Plain-text document sources:
+ + + +
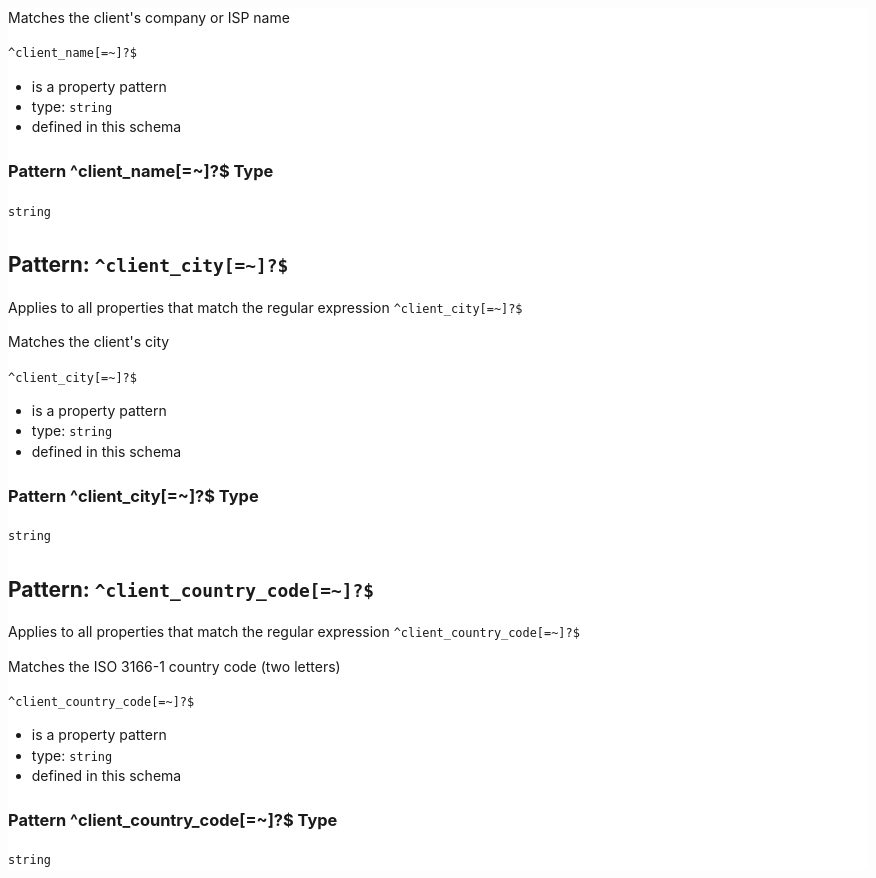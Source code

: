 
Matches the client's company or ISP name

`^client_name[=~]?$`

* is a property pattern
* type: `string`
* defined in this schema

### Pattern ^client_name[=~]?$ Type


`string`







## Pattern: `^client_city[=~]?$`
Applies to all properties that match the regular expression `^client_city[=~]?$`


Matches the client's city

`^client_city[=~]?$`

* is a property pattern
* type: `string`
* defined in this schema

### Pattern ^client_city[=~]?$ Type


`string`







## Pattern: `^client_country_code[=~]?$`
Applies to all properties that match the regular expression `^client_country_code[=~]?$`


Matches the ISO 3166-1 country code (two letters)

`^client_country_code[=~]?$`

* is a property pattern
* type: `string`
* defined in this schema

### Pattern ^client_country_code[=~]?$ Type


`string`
+ + + +
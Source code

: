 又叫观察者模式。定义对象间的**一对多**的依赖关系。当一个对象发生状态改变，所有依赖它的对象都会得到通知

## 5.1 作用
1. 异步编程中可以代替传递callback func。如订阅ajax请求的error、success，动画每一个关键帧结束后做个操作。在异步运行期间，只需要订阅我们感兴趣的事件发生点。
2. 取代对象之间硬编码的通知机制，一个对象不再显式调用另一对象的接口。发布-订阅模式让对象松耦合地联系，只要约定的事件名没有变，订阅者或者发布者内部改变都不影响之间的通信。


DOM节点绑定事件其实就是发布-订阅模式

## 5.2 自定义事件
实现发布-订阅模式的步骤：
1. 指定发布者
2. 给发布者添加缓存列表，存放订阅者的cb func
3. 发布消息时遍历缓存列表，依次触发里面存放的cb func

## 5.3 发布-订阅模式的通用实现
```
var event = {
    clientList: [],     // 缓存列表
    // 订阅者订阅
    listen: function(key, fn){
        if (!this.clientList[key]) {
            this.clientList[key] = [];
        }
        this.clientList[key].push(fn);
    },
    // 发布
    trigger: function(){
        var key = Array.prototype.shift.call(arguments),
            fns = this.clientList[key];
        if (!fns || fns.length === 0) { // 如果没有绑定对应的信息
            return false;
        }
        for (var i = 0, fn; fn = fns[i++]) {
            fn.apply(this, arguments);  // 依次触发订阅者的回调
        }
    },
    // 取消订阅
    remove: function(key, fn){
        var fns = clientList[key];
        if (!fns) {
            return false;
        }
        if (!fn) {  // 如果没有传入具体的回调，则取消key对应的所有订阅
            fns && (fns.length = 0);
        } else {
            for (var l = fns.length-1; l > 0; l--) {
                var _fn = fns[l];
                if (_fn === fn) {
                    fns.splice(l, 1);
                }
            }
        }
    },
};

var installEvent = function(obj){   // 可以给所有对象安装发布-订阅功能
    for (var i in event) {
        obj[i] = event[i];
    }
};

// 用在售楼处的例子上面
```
+ + + +
WHAT THE TASK ASKS:
List the lines of the entries that include "length".

ANSWER BOX:
        if (!fns || fns.length === 0) { // 如果没有绑定对应的信息
            fns && (fns.length = 0);
            for (var l = fns.length-1; l > 0; l--) {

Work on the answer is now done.